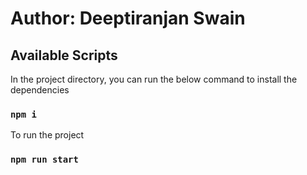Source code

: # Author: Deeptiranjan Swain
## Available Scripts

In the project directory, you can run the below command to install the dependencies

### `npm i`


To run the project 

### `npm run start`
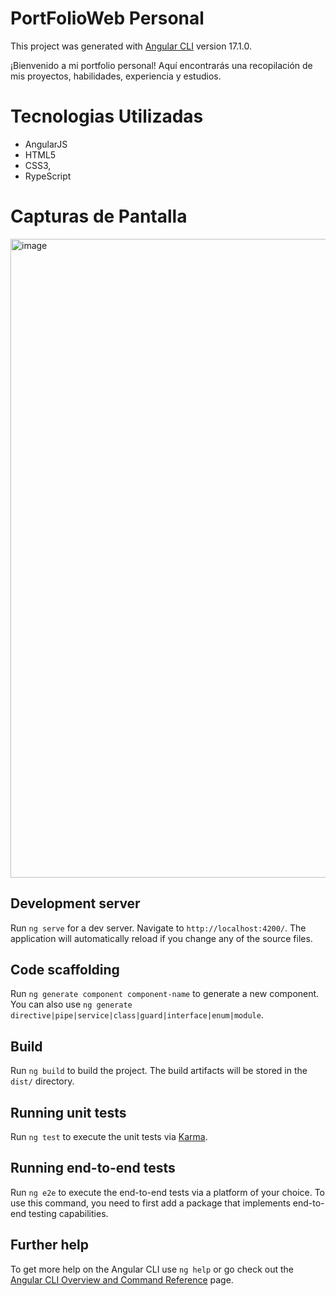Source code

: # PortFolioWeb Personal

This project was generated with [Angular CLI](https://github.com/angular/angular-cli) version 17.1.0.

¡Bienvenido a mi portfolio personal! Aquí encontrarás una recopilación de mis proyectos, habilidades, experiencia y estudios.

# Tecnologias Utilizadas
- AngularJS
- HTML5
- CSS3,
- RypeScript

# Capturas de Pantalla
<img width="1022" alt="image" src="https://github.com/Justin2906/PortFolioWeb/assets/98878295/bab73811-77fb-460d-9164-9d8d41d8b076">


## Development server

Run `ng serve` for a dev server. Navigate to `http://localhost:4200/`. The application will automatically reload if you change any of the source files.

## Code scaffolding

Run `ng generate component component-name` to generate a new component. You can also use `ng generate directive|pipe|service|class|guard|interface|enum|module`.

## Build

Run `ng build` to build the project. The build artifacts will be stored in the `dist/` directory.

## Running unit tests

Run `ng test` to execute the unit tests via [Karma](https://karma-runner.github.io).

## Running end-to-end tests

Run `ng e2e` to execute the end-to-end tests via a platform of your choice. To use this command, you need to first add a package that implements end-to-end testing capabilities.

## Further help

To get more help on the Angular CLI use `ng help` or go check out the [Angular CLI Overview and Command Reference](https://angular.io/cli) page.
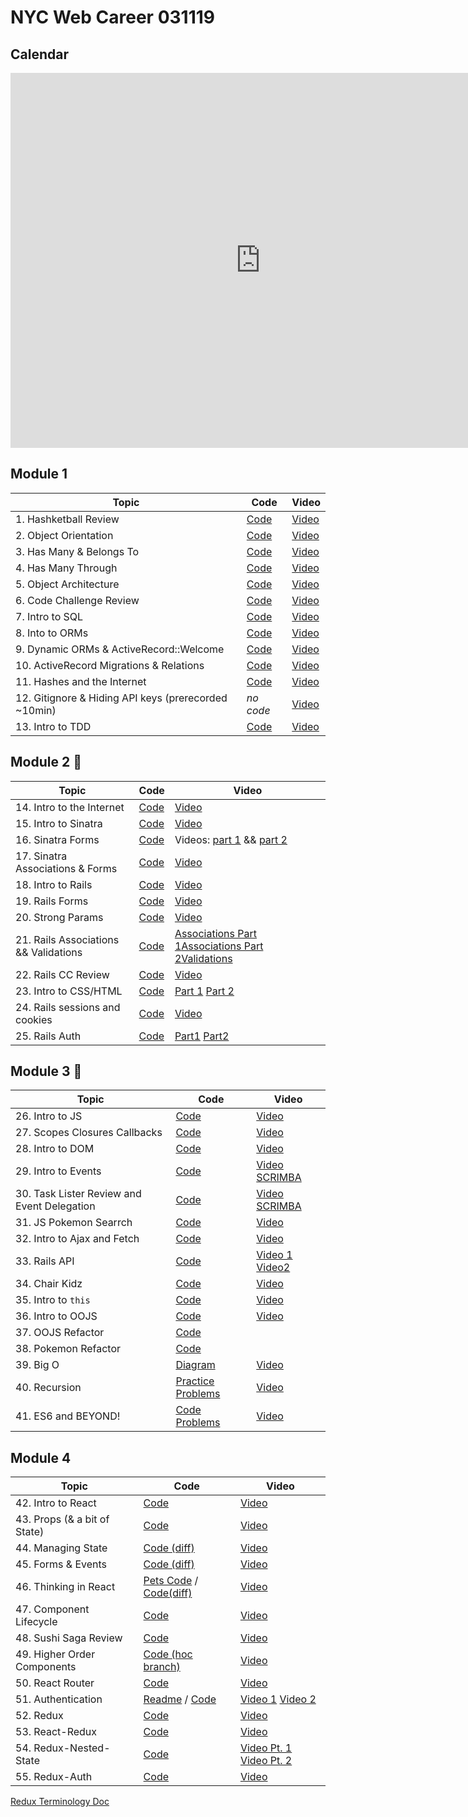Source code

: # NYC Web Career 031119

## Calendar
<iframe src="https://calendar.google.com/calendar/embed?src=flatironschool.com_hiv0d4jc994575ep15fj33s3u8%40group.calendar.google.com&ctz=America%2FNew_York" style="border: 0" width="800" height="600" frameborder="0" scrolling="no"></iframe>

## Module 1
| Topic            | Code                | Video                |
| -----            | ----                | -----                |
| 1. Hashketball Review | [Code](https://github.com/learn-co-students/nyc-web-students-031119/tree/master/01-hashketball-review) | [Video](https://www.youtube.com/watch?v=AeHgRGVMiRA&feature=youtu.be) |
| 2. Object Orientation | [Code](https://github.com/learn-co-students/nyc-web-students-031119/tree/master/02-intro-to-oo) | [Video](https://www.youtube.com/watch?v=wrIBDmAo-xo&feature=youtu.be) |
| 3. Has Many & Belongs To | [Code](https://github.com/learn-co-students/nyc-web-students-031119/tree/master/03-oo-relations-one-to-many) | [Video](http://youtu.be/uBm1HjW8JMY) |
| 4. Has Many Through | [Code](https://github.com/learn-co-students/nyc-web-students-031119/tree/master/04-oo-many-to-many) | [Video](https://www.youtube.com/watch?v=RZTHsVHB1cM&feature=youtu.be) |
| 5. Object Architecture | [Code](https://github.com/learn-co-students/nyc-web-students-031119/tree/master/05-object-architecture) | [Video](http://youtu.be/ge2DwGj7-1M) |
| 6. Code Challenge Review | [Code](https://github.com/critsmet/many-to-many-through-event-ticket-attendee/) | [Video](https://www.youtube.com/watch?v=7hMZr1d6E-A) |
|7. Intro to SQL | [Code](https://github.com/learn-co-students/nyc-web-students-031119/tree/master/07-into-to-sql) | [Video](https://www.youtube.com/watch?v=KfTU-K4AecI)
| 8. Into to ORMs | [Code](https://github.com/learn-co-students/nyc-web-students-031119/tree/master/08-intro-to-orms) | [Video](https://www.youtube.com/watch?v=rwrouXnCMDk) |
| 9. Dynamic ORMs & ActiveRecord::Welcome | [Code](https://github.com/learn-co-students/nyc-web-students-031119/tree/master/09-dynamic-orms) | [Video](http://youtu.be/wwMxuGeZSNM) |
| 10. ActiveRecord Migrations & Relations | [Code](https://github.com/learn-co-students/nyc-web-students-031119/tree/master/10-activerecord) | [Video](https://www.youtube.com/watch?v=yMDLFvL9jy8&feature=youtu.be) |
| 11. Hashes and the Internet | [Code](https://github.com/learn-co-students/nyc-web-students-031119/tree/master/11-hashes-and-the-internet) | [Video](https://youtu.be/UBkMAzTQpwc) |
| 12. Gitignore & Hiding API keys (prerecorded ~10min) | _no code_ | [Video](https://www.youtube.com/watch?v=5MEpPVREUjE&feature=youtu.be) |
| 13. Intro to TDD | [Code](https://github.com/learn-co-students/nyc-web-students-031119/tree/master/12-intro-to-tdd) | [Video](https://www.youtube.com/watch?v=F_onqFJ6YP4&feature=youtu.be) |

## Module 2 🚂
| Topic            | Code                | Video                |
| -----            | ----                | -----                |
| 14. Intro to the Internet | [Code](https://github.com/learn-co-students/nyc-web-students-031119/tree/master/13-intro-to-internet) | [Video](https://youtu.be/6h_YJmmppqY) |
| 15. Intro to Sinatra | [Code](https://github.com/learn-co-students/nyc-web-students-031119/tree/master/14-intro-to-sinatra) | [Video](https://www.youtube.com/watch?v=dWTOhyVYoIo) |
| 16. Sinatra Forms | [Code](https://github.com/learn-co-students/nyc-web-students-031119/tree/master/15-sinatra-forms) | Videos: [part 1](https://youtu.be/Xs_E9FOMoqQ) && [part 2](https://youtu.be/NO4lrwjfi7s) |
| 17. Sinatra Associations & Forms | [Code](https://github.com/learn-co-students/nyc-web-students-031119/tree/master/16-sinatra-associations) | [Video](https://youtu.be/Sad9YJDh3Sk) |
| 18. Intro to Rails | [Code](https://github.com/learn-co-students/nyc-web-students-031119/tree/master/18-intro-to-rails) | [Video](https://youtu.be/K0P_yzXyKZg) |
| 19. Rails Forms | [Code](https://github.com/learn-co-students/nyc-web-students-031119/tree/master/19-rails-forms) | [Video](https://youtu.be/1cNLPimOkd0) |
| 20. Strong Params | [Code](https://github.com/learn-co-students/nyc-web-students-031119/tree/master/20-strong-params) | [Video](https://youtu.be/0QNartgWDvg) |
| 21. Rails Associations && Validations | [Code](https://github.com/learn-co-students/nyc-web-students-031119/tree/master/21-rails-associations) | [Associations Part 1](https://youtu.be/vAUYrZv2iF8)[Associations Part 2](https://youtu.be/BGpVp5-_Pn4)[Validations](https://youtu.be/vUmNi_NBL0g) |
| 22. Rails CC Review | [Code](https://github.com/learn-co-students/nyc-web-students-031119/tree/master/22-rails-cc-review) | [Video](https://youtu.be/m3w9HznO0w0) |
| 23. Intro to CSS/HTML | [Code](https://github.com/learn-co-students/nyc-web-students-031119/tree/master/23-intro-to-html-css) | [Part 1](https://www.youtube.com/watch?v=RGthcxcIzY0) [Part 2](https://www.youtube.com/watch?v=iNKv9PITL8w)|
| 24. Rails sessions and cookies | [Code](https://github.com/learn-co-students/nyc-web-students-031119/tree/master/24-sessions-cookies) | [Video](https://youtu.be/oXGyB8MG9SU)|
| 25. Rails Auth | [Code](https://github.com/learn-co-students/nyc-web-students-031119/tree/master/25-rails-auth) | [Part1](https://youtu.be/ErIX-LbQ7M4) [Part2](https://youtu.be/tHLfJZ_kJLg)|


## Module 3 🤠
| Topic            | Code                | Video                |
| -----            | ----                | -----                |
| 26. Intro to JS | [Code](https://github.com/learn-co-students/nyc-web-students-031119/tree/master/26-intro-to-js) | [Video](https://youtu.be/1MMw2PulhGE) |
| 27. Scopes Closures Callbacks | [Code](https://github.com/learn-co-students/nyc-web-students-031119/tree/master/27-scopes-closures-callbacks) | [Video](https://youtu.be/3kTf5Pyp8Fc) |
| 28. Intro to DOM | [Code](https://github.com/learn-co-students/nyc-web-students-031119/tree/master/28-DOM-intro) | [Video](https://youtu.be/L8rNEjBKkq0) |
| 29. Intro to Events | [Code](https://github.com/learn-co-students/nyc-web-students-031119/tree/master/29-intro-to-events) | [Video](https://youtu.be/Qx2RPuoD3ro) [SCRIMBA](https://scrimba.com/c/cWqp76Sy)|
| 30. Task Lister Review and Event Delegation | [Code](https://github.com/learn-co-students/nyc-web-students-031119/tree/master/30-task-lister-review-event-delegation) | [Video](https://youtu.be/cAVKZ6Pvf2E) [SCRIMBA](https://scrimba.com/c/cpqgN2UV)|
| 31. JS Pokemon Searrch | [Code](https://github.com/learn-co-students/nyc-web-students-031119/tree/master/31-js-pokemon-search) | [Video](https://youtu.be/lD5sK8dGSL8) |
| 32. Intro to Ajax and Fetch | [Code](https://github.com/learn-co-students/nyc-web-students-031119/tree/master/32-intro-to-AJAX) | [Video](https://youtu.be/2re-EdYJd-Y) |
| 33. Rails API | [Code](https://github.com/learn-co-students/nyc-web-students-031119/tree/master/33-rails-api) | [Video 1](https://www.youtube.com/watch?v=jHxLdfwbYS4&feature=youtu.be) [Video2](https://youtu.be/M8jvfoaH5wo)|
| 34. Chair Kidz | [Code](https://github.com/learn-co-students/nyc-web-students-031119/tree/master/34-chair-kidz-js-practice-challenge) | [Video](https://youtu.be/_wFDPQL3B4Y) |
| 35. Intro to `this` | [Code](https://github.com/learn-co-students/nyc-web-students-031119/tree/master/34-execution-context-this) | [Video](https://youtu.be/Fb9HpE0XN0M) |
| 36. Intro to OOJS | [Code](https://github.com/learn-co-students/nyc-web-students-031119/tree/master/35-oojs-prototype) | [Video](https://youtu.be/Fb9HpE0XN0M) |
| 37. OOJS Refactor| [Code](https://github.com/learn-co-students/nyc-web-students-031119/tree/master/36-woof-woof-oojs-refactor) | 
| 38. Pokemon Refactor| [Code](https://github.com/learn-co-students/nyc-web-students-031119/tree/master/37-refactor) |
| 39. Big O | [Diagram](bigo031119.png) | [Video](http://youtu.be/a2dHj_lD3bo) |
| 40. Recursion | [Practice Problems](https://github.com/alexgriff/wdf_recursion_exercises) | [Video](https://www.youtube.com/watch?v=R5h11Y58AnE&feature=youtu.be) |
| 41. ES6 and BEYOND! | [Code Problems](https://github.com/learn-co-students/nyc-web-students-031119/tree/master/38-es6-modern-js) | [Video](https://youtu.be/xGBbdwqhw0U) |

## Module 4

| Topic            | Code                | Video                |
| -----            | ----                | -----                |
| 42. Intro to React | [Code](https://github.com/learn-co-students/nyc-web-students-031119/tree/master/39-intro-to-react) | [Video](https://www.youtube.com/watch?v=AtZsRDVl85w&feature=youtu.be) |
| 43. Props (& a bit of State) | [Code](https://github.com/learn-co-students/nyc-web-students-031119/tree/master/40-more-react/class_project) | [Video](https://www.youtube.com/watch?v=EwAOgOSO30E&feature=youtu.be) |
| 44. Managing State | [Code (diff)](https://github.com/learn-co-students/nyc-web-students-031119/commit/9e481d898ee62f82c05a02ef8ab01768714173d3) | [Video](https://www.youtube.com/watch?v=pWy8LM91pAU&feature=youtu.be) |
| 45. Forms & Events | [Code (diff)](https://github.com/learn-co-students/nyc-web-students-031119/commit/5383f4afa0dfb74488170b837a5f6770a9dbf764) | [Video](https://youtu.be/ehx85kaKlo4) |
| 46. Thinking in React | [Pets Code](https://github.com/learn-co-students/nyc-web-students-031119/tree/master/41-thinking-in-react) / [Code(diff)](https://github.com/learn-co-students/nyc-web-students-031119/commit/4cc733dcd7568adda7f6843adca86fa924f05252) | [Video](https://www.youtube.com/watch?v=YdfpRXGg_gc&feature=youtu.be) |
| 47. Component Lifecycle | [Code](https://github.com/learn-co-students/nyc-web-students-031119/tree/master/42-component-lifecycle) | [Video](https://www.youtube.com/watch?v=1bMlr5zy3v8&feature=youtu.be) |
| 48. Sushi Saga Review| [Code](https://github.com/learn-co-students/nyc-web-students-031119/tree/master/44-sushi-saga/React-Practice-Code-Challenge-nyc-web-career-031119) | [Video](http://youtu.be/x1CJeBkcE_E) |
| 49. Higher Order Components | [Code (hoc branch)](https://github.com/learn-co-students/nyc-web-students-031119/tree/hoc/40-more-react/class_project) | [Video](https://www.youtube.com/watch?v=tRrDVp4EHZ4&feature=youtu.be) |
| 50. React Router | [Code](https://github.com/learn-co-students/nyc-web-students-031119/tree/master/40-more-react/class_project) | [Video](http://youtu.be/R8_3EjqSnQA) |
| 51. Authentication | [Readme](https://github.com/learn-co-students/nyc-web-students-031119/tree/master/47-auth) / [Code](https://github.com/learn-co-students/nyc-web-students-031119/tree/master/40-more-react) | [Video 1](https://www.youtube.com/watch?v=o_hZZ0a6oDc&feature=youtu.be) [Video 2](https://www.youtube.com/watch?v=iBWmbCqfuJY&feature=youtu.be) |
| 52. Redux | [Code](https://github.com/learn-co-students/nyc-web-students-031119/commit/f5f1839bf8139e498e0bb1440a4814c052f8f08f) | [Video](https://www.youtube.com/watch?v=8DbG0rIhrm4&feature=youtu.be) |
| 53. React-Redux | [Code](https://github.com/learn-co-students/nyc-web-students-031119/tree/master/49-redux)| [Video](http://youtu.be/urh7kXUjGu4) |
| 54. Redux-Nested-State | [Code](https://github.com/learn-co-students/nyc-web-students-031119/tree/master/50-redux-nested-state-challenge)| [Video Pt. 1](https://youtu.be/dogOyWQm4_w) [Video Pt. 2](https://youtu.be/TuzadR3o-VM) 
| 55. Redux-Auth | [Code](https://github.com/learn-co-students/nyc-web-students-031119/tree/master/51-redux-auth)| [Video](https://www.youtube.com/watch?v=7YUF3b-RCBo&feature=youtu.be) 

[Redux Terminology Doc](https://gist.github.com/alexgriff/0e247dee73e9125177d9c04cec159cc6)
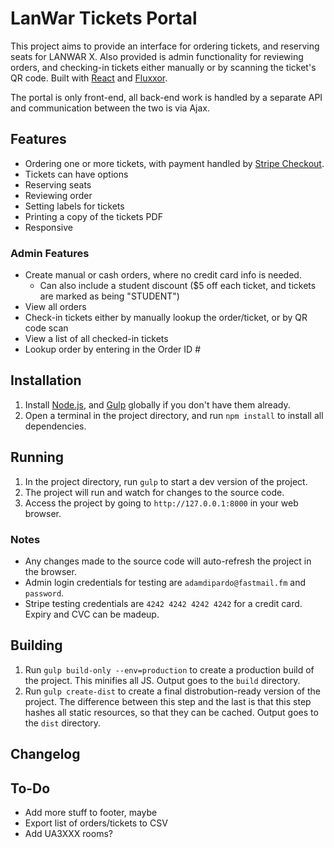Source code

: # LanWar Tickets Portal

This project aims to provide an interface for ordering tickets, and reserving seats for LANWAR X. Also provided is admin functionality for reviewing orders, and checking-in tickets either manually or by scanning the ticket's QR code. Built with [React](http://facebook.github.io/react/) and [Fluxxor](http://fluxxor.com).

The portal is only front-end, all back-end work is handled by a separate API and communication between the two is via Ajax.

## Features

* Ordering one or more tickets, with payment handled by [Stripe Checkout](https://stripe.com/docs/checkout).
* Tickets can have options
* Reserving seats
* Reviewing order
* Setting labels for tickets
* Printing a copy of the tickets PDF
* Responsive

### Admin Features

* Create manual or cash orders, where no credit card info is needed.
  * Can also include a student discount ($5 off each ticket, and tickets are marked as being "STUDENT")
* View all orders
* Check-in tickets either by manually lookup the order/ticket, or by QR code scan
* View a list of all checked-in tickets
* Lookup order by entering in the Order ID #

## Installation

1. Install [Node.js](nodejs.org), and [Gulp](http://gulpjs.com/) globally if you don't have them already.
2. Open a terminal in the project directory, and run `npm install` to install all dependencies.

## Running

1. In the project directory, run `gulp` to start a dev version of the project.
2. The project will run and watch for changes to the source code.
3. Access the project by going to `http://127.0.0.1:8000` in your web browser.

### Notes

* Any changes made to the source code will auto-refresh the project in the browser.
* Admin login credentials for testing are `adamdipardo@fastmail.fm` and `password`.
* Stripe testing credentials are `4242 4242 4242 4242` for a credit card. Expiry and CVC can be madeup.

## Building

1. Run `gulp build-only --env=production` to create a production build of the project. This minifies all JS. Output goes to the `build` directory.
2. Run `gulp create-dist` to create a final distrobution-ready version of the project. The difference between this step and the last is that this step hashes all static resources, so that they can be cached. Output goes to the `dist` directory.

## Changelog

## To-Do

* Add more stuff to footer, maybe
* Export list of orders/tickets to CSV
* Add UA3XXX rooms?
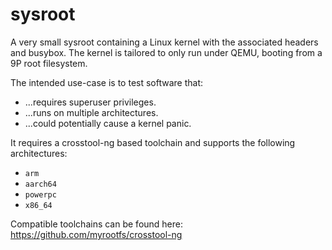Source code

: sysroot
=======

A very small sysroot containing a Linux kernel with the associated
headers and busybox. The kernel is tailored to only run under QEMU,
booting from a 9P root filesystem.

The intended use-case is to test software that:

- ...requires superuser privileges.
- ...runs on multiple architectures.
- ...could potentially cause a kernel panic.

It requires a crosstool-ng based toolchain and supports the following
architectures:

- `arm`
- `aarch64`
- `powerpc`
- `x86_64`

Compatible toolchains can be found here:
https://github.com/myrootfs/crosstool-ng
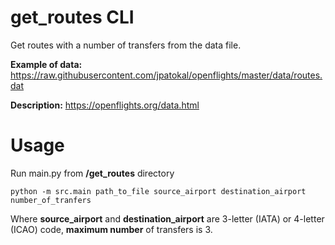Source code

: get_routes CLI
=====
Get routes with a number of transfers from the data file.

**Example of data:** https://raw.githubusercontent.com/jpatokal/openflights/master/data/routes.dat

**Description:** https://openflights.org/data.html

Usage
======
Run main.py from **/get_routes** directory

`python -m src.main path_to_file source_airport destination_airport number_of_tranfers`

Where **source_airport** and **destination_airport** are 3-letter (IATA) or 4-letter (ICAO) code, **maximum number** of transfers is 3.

[ABOUT THIS EXERCISE] Could you repeat exactly the lines from the one containing "orders/tickets to CSV" through the last line of the records, both included, without the pictures?

[FINAL ANSWER]
* Export list of orders/tickets to CSV
* Add UA3XXX rooms?
Source code

: sysroot
=======

A very small sysroot containing a Linux kernel with the associated
headers and busybox. The kernel is tailored to only run under QEMU,
booting from a 9P root filesystem.

The intended use-case is to test software that:

- ...requires superuser privileges.
- ...runs on multiple architectures.
- ...could potentially cause a kernel panic.

It requires a crosstool-ng based toolchain and supports the following
architectures:

- `arm`
- `aarch64`
- `powerpc`
- `x86_64`

Compatible toolchains can be found here:
https://github.com/myrootfs/crosstool-ng
Source code

: get_routes CLI
=====
Get routes with a number of transfers from the data file.

**Example of data:** https://raw.githubusercontent.com/jpatokal/openflights/master/data/routes.dat

**Description:** https://openflights.org/data.html

Usage
======
Run main.py from **/get_routes** directory

`python -m src.main path_to_file source_airport destination_airport number_of_tranfers`

Where **source_airport** and **destination_airport** are 3-letter (IATA) or 4-letter (ICAO) code, **maximum number** of transfers is 3.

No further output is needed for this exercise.